Il dominio Angioino (1269 – 1442) fu una vera calamità e l’Italia meridionale non conobbe altro che guerre, devastazioni e saccheggi. In questo periodo di triste decadenza, accentuatosi ancor di più con gli aragonesi, la Puglia fu smembrata in tanti feudi, i cui signorotti miravano solo ad arricchirsi provocando continue ribellioni. Solo con Ferdinando I d’Aragona si ebbero degli sprazzi di serenità. Questi dopo aver vinto e sottomesso baroni del regno, pensò subito a rafforzare lo Stato, validamente aiutato da Giorgio Castriotta detto Scanderbeg, che ricevette in compenso le città di Trani, Monte Sant’Angelo e San Giovanni rotondo. Ma la sanguinosa guerra fra Spagna e Francia che subito seguì, le efferatezze dei Saraceni che spesso piombavano all’improvviso, il lungo e arido dominio spagnolo (1503 – 1706) e l’esosa oppressione dei feudatari gettarono il Gargano nella miseria più nera. Neanche mi gli austriaci, nel loro breve periodo (1738 – 1748) si preoccuparono di risollevare le tristi condizioni.

Solo con l’avvento dei Borboni si ebbero le prime riforme e la costruzione di porti e strade, che diedero una ventata di nuova prosperità al commercio e all’agricoltura. Anche nel decennio napoleonico (1805 – 1815) il governo francese di Gioacchino Murat mirò a radicali e profondi cambiamenti, abolendo i diritti feudali e ripartendo le terre e fra comuni e cittadini; diede vigore all’istruzione pubblica, incoraggiò le iniziative private, bonificò plaghe insalubri e aprì altre strade.Il resto è storia nota: alla spedizione garibaldina del 1860 seguì l’unificazione d’Italia, alla monarchia la Repubblica e tutti i governi si sono sempre sforzati per risolvere i plurisecolari mali della miseria dell’occupazione della gente del Gargano.

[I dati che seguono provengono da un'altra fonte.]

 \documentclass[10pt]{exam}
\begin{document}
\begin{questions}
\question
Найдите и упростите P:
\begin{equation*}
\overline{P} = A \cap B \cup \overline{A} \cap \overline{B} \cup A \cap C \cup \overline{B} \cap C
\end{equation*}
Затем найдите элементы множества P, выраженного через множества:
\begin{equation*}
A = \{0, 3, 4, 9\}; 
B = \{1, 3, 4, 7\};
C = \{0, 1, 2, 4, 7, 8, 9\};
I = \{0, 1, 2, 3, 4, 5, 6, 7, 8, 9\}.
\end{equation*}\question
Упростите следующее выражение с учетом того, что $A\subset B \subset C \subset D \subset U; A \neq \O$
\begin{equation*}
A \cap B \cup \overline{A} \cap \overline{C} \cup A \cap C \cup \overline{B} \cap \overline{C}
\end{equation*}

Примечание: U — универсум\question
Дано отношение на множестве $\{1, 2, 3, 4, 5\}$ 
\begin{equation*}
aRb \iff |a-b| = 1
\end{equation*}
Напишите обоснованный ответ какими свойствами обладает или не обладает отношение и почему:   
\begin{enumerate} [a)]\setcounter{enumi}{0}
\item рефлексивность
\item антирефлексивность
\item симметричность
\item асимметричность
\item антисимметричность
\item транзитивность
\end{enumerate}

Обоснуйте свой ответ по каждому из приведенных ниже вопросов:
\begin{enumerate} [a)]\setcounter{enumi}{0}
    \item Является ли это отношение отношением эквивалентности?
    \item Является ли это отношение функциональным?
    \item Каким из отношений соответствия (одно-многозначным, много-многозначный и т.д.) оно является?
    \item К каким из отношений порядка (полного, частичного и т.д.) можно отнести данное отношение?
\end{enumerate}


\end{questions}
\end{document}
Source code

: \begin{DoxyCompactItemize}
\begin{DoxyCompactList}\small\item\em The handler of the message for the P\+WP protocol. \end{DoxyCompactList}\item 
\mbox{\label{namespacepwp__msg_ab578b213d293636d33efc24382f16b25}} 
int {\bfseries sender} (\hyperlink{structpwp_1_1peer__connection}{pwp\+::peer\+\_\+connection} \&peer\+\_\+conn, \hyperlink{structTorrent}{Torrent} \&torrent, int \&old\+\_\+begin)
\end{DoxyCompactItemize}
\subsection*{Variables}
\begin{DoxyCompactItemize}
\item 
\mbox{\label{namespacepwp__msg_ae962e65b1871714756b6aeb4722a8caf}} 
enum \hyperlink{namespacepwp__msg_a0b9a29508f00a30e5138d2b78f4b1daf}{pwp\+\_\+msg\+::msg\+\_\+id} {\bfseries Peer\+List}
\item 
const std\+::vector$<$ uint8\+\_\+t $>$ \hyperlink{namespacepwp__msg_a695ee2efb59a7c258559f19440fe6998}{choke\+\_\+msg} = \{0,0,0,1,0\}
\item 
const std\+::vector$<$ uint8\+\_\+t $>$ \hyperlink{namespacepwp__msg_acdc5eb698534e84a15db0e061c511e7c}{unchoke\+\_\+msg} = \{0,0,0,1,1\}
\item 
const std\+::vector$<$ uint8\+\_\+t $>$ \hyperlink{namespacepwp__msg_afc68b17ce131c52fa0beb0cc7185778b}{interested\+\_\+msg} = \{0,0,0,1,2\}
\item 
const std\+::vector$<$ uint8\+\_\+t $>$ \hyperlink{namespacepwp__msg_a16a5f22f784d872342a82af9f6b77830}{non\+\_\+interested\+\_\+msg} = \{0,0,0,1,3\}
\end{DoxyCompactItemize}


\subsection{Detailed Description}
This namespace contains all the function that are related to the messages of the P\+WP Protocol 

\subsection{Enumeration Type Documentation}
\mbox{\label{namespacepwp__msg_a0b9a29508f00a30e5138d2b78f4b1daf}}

Oggi la popolazione, prevalentemente agricola, è interessata anche alla pesca, alle attività commerciali, industriali (quasi tutte a livello artigianale), al turismo e alle industrie estrattive, come quelle dei marmi e degli alabastri di Apricena, San Marco in Lamis, San Giovanni rotondo, del tufo di Cagnano Varano e della bauxite di S. Giovanni rotondo, le cui miniere sono state recentemente chiuse. Il contadino, con ingegno e pazienza, ha reso fertile i ripidi fianchi collinari, ha trasformato valli e conche e ha utilizzato anche il terreno di ristretti piani per piantare viti, ulivi, agrumi, mandorli o dare vita a rigogliosi orti. Ogni paese ha una sua caratteristica inconfondibile, ognuno una sua particolare attrattiva. A Nord occhieggiano luminosi i laghi di Varano e di Lesina, lungo la costa alta e biancheggiante si affacciano civettuole Rodi, Peschici, Vieste, Mattinata, ai piedi del promontorio palpita l’industriosa Manfredonia, mentre, nell’interno, tutti gli altri, posti su voluttuose colline, dominano gli immensi orizzonti.

“ Non uno degli elementi che costituiscono il patrimonio turistico di una Regione o di un paese manca il Gargano: il clima sanissimo, le immense distese dei boschi, le bellezze naturali, i monti elevati e pittoreschi, le marine assolate e salubri, i centri abitati che offrono infinite ragioni di curiosità e di interesse per il viaggiatore. Perciò un’escursione nel Gargano, lungo la costa e nell’interno, costituisce uno di qui godimenti che soltanto pochi paesi privilegiati possono dare”.